## ACTION ITEM
Word for word, please restate the lines from the beginning of the data through the line in which "3. **API & Reporting Layer:**" appears.
[Opening RECORDS PROVIDED section]
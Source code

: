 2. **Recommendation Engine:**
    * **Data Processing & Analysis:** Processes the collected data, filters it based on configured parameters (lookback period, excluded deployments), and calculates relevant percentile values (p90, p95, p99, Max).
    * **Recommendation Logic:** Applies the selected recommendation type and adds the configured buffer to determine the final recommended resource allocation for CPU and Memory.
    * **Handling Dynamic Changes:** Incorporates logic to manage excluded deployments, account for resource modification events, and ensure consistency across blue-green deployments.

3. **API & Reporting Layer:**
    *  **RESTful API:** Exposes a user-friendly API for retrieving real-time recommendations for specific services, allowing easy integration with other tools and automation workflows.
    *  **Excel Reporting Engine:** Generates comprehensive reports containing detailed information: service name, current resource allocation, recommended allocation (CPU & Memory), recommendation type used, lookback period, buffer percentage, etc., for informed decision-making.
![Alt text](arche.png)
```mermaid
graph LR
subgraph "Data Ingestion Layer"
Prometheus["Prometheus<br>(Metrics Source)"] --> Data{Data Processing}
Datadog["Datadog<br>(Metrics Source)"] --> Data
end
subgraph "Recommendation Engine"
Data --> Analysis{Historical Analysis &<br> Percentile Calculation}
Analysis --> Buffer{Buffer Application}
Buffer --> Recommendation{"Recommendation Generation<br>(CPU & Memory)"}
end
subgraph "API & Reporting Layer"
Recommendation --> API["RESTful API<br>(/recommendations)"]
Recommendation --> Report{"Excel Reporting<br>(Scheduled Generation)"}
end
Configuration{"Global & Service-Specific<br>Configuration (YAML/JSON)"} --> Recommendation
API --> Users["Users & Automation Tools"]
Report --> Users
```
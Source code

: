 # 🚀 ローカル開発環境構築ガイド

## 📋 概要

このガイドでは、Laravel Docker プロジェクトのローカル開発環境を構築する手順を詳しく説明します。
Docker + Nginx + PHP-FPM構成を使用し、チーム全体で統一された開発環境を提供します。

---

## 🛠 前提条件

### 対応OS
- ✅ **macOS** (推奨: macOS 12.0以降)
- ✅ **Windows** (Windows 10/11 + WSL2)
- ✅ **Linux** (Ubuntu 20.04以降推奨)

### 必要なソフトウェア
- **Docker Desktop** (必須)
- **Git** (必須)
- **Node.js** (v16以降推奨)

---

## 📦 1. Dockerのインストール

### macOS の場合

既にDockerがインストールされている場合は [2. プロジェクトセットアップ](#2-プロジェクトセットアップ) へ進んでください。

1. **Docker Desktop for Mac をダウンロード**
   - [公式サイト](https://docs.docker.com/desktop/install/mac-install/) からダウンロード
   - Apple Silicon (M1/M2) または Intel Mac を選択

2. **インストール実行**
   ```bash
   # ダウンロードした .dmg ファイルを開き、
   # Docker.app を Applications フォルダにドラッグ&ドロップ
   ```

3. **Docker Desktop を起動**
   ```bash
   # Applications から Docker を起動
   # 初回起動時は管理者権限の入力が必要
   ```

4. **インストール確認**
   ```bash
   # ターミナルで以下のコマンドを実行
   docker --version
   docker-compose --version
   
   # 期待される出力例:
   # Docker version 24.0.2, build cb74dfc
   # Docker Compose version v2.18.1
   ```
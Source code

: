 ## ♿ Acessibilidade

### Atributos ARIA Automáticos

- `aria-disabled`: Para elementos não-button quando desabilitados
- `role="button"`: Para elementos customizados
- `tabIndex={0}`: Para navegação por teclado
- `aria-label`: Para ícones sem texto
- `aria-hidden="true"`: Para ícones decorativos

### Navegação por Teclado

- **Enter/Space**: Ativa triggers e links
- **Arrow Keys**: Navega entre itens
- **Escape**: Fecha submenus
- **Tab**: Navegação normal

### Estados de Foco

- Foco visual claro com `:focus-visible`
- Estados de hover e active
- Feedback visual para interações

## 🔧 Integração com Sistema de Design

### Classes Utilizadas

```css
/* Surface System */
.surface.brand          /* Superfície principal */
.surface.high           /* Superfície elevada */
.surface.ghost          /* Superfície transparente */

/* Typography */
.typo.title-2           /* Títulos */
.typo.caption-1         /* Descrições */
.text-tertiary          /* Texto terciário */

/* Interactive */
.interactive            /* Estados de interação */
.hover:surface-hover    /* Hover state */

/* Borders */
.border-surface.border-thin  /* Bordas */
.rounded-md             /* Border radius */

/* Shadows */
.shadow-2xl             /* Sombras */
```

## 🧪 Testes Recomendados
[Closing RECORDS PROVIDED section]
## SOLUTION TO THE EXERCISE
Source code

: 2. **Recommendation Engine:**
    * **Data Processing & Analysis:** Processes the collected data, filters it based on configured parameters (lookback period, excluded deployments), and calculates relevant percentile values (p90, p95, p99, Max).
    * **Recommendation Logic:** Applies the selected recommendation type and adds the configured buffer to determine the final recommended resource allocation for CPU and Memory.
    * **Handling Dynamic Changes:** Incorporates logic to manage excluded deployments, account for resource modification events, and ensure consistency across blue-green deployments.

3. **API & Reporting Layer:**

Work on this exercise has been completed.